Current geography may differ from 2010 Census geography due to changes from several sources: in the case of census tracts and block groups, the most common changes are splitting or merging 2010 entities to accommodate population changes in the past decade. Small boundary changes to statistical entities may also follow feature update or align disparate geographic entities for database hygiene. For example, if a street feature that acts as a census tract boundary moves, then the census tract boundary will move as well. In addition, census tract boundaries may change to maintain comparability with related geographies (e.g., incorporated places).

make data/processed/tracts_2020.geojson
make data/processed/tracts_2010.geojson

Population estimates

Download place population estimates:

make data/processed/pep_2019_population_places.csv

Download county population estimates:

make data/processed/pep_2019_population_counties.csv

Download state population estimates:

make data/processed/pep_2019_population_states.csv

Relationship files

Download 2010 Census Tabulation Block to 2020 Census Tabulation Block Relationship Files:

make data/raw/TAB2010_TAB2020_ST04.zip

Note that there is one file per state.

Decennial census self-response rates

make data/processed/responserate_2020_population_tracts.csv
make data/processed/responserate_2010_population_tracts.csv

2010 Census Summary File 1 (SF1)

make data/raw/az2010.sf1.zip

Prototype P.L. 94-171 Redistricting Data Summary File

make data/raw/ri2018_2020Style.pl.zip 

Loading data into a SQL database

It seems like a common task for this data will be to join data together, whether it's joining multiple ACS tables, or joining ACS table data to boundaries. While it's possible to do this in R or GeoPandas, a SQL database seems like a natural fit for these kinds of operations.

Some of the most common data tables that are downloaded and processed using make rules that use censusdatadownloader or censusmapdownloader can be loaded into a SQL database using a command like:

make data/processed/db_tables/counties_2020

See the makefile etl/sql.mk for supported data.

I've implemented an experimental feature that includes make rules for loading commonly used data into a Spatialite database. I chose Spatialite because it's supported by QGIS, the sf R package and geopandas (tl;dr read_postgis() can read from any SQLAlchemy-supported database, not just POSTGIS). More importantly, since SQLite/Spatialite store the entire database in a single file, it's possible for someone with more technical skills to create a database pre-populated with this data and then someone who knows SQL can download a copy and use it. Also, I've found that installing and running SQLite/Spatialite is easier than running PostgreSQL/PostGIS.

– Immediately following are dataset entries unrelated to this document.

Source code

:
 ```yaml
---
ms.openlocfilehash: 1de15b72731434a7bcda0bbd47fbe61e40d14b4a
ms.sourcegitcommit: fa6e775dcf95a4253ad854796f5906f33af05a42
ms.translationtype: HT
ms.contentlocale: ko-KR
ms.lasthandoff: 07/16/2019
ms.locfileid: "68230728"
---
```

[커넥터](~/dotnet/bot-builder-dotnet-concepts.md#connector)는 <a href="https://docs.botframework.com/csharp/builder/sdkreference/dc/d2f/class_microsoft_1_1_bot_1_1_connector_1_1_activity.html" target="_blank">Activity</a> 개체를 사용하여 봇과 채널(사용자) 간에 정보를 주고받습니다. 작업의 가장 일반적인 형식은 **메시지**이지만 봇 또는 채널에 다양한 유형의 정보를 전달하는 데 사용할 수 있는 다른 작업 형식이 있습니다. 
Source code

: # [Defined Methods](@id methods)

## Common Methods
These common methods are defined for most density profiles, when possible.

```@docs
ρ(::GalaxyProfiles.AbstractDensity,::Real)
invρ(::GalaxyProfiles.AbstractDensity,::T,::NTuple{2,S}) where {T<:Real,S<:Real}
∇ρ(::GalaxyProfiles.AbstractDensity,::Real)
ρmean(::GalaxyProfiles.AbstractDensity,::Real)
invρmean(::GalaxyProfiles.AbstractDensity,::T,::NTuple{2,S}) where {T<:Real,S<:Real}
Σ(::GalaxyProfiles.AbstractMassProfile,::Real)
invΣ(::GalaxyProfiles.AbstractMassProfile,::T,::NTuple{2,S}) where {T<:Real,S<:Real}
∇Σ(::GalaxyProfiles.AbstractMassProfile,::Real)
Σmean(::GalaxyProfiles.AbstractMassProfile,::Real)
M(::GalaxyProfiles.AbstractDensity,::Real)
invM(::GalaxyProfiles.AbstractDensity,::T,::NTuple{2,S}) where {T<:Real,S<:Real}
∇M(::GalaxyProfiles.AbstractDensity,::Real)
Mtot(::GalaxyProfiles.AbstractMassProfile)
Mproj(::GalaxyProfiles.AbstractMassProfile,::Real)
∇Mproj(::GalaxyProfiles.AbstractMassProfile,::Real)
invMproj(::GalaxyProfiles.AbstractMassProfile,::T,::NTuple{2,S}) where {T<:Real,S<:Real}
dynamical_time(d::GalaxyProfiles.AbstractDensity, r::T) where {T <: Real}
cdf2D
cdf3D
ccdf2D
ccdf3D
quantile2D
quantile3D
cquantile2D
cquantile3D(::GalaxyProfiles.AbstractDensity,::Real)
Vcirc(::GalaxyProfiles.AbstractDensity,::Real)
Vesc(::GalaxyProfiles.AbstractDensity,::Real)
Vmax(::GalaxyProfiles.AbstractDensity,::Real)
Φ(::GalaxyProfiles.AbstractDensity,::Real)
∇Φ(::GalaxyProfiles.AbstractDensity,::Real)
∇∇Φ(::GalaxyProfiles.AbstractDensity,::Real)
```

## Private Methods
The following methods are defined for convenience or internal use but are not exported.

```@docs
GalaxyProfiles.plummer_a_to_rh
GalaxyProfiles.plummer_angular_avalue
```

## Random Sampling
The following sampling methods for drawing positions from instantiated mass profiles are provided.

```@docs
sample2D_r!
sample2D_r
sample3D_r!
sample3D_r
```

However, PostGIS remains the most widely-supported and robust spatial database program so it might make sense to eventually add support for PostGIS, or if we run into limitations with Spatialite, switch entirely to PostGIS.

I also made a command, createsqliteloadcmd that is part of this package, that outputs a sample sqlite-utils command that loads an ACS CSV into the database and sets the correct types for the columns based on the naming convention. This is useful for creating new makefiles for loading CSVs into the SQL database.

Data notes

Useful references

Suppression of ACS tables for smaller geographies

Some tables, such as B16001 aren't available for smaller geographies such as ZCTAs or tracts. However, some tables' data at those geographies may have been available in the past. For example, table B16001 is available at the tract level in the 2015 5-year estimates. h/t Ryan Pitts for this information.

Joe Germuska also told me, "more generally, Census specifically disclaims certain geography classes (summary levels) for certain tables, but only documents it in Excel files." You can find an example of these Excel files in the technical documentation for the 2019 ACS products.